▶ [TASK PROMPT]: Search the entries below for the word "Teaching", then copy each line in which it is found.

▶ [Data items]:
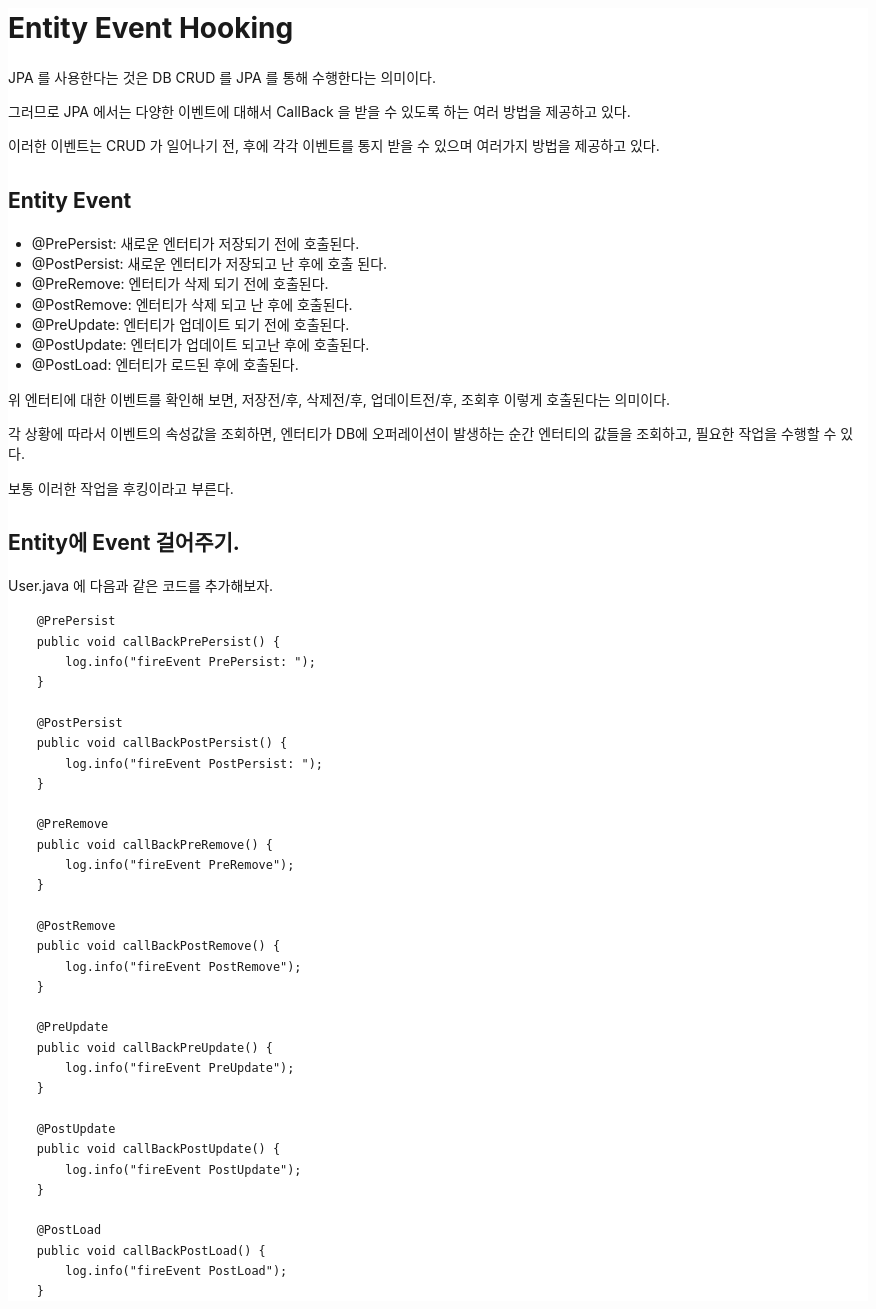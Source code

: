 # Entity Event Hooking

JPA 를 사용한다는 것은 DB CRUD 를 JPA 를 통해 수행한다는 의미이다. 

그러므로 JPA 에서는 다양한 이벤트에 대해서 CallBack 을 받을 수 있도록 하는 여러 방법을 제공하고 있다. 

이러한 이벤트는 CRUD 가 일어나기 전, 후에 각각 이벤트를 통지 받을 수 있으며 여러가지 방법을 제공하고 있다. 

## Entity Event 

- @PrePersist: 새로운 엔터티가 저장되기 전에 호출된다. 
- @PostPersist: 새로운 엔터티가 저장되고 난 후에 호출 된다.
- @PreRemove: 엔터티가 삭제 되기 전에 호출된다. 
- @PostRemove: 엔터티가 삭제 되고 난 후에 호출된다. 
- @PreUpdate: 엔터티가 업데이트 되기 전에 호출된다. 
- @PostUpdate: 엔터티가 업데이트 되고난 후에 호출된다. 
- @PostLoad: 엔터티가 로드된 후에 호출된다. 

위 엔터티에 대한 이벤트를 확인해 보면, 저장전/후, 삭제전/후, 업데이트전/후, 조회후 이렇게 호출된다는 의미이다. 

각 상황에 따라서 이벤트의 속성값을 조회하면, 엔터티가 DB에 오퍼레이션이 발생하는 순간 엔터티의 값들을 조회하고, 필요한 작업을 수행할 수 있다. 

보통 이러한 작업을 후킹이라고 부른다. 

## Entity에 Event 걸어주기. 

User.java 에 다음과 같은 코드를 추가해보자. 

```
    @PrePersist
    public void callBackPrePersist() {
        log.info("fireEvent PrePersist: ");
    }

    @PostPersist
    public void callBackPostPersist() {
        log.info("fireEvent PostPersist: ");
    }

    @PreRemove
    public void callBackPreRemove() {
        log.info("fireEvent PreRemove");
    }

    @PostRemove
    public void callBackPostRemove() {
        log.info("fireEvent PostRemove");
    }

    @PreUpdate
    public void callBackPreUpdate() {
        log.info("fireEvent PreUpdate");
    }

    @PostUpdate
    public void callBackPostUpdate() {
        log.info("fireEvent PostUpdate");
    }

    @PostLoad
    public void callBackPostLoad() {
        log.info("fireEvent PostLoad");
    }
```
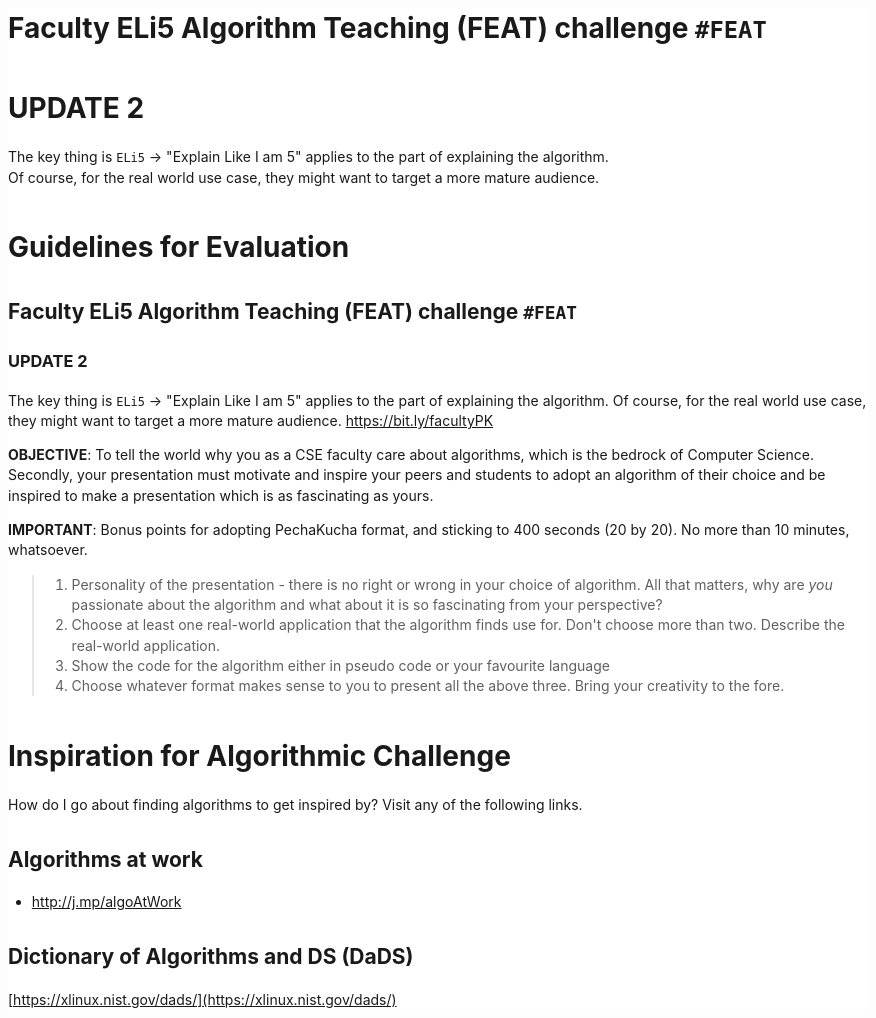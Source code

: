 
# Faculty ELi5 Algorithm Teaching (FEAT) challenge `#FEAT`

# UPDATE 2

The key thing is `ELi5` -> "Explain Like I am 5" applies to the part of explaining the algorithm.  
Of course, for the real world use case, they might want to target a more mature audience.


# Guidelines for Evaluation

## Faculty ELi5 Algorithm Teaching (FEAT) challenge `#FEAT`

### UPDATE 2
The key thing is `ELi5` -> "Explain Like I am 5" applies to the part of explaining the algorithm. Of course, for the real world use case, they might want to target a more mature audience. 
https://bit.ly/facultyPK

**OBJECTIVE**: To tell the world why you as a CSE faculty care about 
algorithms, which is the bedrock of Computer Science. Secondly, your 
presentation must motivate and inspire your peers and students to adopt an 
algorithm of their choice and be inspired to make a presentation which is as 
fascinating as yours. 

**IMPORTANT**: Bonus points for adopting PechaKucha format, and sticking to 400 
seconds (20 by 20). No more than 10 minutes, whatsoever. 

> 1. Personality of the presentation - there is no right or wrong in your 
choice of algorithm. All that matters, why are _you_ passionate about the 
algorithm and what about it is so fascinating from your perspective? 
> 2. Choose at least one real-world application that the algorithm finds use 
for. Don't choose more than two. Describe the real-world application. 
> 3. Show the code for the algorithm either in pseudo code or your favourite 
language
> 4. Choose whatever format makes sense to you to present all the above three. 
Bring your creativity to the fore. 


# Inspiration for Algorithmic Challenge
How do I go about finding algorithms to get inspired by? Visit any of the 
following links. 

## Algorithms at work
  - http://j.mp/algoAtWork

## Dictionary of Algorithms and DS (DaDS)
[https://xlinux.nist.gov/dads/](https://xlinux.nist.gov/dads/)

▶ [FINAL ANSWER]:
# Faculty ELi5 Algorithm Teaching (FEAT) challenge `#FEAT`
## Faculty ELi5 Algorithm Teaching (FEAT) challenge `#FEAT`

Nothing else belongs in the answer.